TO DO:
Your answer should be every line from the records that contains "same".

DATA FOR THIS EXERCISE Start Marker

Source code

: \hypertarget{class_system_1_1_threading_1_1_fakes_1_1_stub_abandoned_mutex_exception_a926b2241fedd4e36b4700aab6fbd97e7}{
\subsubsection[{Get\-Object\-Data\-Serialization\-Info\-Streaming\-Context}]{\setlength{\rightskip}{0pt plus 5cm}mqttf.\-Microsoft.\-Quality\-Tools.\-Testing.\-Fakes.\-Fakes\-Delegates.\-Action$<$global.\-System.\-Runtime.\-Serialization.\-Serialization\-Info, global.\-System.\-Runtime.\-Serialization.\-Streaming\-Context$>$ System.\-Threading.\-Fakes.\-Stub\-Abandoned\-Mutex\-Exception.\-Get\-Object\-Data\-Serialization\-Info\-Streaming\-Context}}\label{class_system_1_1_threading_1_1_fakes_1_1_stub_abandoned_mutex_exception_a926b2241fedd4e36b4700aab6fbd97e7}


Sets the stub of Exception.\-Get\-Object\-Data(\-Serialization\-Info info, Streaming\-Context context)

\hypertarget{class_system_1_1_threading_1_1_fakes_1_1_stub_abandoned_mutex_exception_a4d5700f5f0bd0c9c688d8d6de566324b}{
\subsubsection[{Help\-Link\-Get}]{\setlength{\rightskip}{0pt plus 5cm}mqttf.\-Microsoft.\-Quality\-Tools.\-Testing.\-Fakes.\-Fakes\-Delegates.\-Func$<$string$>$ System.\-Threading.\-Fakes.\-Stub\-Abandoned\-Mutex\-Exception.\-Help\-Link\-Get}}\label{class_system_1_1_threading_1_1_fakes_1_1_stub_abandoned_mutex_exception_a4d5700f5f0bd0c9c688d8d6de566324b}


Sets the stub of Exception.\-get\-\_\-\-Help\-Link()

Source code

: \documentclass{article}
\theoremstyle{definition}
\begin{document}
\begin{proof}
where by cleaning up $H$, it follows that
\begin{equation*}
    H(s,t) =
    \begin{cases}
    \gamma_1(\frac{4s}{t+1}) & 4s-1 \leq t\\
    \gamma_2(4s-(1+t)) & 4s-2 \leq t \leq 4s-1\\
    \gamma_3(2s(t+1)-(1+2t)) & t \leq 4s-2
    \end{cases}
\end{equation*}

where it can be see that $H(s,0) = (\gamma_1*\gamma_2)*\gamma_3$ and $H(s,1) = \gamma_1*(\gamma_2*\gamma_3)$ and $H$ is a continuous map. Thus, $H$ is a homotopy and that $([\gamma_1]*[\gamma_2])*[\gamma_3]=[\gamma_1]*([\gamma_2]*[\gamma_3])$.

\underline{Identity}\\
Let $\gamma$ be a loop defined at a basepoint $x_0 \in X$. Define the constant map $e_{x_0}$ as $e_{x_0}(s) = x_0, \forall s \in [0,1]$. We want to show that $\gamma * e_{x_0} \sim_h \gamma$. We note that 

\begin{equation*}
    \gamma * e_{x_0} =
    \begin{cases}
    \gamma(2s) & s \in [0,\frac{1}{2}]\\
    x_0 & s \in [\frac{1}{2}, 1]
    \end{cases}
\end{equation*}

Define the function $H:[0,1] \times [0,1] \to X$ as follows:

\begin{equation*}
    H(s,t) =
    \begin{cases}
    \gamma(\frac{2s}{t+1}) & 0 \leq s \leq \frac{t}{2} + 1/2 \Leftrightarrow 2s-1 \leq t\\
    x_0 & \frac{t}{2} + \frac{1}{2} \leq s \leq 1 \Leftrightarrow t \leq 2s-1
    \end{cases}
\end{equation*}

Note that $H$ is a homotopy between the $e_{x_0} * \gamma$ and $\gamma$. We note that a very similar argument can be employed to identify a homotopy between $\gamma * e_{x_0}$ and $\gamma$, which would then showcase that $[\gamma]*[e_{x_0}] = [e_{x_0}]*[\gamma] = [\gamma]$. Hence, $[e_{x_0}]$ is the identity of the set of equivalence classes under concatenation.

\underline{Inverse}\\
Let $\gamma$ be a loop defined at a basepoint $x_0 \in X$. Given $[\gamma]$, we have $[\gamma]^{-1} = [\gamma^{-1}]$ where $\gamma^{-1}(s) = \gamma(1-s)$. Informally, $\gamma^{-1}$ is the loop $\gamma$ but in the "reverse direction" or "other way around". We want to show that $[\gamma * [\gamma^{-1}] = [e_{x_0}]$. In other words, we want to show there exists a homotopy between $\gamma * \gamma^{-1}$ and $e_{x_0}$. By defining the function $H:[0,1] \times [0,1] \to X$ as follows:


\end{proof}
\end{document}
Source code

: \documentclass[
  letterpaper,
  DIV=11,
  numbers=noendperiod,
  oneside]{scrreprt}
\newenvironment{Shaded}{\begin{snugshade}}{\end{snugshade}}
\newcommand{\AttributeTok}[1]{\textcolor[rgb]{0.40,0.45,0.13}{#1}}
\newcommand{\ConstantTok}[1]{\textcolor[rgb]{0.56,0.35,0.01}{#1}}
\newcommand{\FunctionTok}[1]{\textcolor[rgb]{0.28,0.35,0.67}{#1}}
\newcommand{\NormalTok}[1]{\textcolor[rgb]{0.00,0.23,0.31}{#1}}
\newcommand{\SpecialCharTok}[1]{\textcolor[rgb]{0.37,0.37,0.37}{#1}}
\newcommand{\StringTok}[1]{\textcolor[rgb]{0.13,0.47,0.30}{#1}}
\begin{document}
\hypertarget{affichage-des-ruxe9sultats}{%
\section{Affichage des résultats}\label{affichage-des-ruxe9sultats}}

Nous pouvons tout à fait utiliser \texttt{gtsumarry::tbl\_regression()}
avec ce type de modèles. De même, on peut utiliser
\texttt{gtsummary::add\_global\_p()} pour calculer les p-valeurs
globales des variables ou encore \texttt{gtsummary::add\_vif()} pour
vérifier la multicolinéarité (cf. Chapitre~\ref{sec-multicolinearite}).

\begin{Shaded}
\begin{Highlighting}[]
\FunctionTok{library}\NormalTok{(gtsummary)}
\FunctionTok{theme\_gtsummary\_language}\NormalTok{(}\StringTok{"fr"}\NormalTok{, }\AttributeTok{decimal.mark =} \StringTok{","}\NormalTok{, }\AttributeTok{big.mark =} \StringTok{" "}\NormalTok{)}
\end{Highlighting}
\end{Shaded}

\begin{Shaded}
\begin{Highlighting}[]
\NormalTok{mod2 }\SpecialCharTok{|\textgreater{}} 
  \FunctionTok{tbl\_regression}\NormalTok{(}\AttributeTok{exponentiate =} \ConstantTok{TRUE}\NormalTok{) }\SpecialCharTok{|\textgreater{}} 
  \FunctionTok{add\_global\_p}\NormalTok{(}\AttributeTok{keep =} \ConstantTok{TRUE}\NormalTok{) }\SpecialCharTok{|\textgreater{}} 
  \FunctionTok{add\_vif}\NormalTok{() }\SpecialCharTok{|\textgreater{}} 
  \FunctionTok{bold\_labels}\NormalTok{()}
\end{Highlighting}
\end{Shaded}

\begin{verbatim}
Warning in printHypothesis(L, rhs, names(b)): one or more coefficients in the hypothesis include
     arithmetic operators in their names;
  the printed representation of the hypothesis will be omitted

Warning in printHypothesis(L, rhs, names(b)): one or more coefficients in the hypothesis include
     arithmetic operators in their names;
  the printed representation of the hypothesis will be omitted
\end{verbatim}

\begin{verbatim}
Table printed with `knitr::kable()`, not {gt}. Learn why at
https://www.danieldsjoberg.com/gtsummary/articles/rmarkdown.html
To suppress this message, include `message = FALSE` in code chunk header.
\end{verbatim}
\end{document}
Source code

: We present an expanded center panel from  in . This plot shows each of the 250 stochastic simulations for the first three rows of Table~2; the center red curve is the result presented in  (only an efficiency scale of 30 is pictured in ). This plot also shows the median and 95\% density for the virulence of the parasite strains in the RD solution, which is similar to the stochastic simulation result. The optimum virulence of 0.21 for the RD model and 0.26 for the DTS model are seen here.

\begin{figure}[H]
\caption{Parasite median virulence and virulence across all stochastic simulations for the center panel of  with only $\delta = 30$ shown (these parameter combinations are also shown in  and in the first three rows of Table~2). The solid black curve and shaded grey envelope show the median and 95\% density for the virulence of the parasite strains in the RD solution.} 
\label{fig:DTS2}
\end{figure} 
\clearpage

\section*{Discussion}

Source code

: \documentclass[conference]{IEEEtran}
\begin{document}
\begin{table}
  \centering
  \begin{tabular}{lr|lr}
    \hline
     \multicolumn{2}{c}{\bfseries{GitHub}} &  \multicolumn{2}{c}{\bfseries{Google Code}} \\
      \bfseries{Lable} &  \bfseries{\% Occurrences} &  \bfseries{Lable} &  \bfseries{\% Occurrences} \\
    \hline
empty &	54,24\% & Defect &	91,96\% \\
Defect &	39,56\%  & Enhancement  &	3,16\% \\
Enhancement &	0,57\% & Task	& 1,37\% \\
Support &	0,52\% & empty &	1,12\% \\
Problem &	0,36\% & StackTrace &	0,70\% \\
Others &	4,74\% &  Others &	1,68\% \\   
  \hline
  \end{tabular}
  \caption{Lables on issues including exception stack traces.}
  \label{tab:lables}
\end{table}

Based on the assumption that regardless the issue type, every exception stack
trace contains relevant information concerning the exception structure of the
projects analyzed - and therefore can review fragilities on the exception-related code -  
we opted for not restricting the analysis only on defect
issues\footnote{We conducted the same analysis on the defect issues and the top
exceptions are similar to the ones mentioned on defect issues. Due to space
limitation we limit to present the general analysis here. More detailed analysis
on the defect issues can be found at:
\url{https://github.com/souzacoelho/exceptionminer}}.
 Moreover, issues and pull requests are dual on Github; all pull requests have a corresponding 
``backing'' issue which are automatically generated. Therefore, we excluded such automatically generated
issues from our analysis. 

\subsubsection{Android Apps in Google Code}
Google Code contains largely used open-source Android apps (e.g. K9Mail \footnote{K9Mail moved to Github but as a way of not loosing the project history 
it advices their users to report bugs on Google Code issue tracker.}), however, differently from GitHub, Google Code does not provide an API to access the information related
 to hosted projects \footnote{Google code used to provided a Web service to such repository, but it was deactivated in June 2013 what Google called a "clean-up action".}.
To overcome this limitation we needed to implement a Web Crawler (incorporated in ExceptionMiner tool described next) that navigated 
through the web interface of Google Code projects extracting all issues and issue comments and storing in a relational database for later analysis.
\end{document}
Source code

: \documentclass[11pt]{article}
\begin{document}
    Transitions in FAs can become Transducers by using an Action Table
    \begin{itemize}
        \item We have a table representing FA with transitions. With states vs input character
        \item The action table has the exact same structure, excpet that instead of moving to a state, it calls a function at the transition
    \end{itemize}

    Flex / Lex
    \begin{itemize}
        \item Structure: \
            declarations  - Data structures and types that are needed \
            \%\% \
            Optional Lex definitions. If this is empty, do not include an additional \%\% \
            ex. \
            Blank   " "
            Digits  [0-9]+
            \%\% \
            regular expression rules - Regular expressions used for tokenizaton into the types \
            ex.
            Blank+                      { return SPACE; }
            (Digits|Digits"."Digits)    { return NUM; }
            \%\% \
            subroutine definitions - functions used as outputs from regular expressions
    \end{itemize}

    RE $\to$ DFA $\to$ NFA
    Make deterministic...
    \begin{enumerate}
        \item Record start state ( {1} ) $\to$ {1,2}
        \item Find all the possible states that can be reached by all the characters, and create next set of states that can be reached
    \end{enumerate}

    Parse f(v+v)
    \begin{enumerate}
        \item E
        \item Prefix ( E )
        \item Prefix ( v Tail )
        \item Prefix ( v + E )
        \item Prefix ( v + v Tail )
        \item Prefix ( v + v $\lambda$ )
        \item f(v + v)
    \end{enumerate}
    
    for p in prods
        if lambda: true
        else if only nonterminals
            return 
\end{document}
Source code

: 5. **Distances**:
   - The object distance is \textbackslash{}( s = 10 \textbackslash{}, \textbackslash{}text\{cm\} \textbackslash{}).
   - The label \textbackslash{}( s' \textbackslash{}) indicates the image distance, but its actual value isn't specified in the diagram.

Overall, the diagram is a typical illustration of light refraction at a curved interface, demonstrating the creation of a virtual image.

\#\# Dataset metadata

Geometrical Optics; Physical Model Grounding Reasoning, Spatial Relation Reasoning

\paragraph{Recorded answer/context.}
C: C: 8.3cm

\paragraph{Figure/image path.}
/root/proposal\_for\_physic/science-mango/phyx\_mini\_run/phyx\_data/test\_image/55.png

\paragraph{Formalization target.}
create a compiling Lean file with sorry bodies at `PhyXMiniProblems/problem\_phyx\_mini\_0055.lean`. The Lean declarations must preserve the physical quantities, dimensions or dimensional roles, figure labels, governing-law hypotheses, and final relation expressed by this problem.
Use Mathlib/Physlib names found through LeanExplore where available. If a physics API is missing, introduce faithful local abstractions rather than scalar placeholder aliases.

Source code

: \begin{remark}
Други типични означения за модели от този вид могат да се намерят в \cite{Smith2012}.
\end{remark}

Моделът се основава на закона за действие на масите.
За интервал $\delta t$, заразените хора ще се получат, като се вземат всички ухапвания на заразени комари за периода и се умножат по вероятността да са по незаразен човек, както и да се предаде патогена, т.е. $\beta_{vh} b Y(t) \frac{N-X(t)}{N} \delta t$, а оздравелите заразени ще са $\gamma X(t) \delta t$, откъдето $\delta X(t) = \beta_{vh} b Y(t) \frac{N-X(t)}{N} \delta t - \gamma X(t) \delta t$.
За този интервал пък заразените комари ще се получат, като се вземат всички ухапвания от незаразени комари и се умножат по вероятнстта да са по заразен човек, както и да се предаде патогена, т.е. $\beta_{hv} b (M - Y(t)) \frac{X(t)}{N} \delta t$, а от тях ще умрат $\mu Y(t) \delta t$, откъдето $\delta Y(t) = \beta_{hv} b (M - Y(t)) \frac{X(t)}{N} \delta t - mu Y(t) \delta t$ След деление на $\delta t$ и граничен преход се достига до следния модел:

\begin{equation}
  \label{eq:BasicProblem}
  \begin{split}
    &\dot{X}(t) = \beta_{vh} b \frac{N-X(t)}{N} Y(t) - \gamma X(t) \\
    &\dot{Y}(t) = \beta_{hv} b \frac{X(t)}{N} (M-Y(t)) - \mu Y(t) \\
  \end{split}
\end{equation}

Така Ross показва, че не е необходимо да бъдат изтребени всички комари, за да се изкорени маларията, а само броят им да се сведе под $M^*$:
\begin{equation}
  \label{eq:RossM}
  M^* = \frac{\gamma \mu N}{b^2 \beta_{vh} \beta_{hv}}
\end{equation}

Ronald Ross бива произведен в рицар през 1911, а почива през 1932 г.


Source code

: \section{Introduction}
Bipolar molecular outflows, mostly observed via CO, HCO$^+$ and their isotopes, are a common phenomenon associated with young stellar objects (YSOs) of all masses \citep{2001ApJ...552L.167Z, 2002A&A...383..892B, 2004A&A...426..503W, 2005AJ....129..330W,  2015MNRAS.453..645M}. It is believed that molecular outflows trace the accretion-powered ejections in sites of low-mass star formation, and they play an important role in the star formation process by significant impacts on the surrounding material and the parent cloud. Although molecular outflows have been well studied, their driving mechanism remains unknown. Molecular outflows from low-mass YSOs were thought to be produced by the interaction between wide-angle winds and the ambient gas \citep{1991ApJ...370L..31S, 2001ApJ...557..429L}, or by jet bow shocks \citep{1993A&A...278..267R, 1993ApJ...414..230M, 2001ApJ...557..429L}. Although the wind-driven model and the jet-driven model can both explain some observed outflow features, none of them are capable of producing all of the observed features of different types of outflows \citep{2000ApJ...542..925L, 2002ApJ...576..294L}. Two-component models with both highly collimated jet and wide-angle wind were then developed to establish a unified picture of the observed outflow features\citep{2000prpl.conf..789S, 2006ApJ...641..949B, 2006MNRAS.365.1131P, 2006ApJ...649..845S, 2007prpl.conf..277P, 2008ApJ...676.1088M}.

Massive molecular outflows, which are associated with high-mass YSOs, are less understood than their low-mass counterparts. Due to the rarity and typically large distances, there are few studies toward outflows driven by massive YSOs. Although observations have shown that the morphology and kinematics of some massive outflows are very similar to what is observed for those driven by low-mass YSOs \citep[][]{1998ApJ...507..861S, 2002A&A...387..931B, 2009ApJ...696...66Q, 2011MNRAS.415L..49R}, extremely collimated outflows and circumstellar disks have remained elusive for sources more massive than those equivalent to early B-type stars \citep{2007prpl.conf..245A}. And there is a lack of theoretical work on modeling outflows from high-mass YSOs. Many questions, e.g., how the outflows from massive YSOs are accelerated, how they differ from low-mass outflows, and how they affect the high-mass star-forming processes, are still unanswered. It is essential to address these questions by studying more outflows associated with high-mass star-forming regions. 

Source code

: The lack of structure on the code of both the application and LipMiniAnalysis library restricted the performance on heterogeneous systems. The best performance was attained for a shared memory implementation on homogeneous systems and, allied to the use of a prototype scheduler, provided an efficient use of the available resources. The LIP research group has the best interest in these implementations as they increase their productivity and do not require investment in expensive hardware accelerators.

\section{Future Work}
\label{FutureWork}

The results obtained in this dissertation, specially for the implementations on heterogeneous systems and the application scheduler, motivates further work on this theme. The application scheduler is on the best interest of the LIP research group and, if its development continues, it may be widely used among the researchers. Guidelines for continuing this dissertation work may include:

DATA FOR THIS EXERCISE End Marker

COMPLETED EXERCISE:
issues\footnote{We conducted the same analysis on the defect issues and the top
        \item The action table has the exact same structure, excpet that instead of moving to a state, it calls a function at the transition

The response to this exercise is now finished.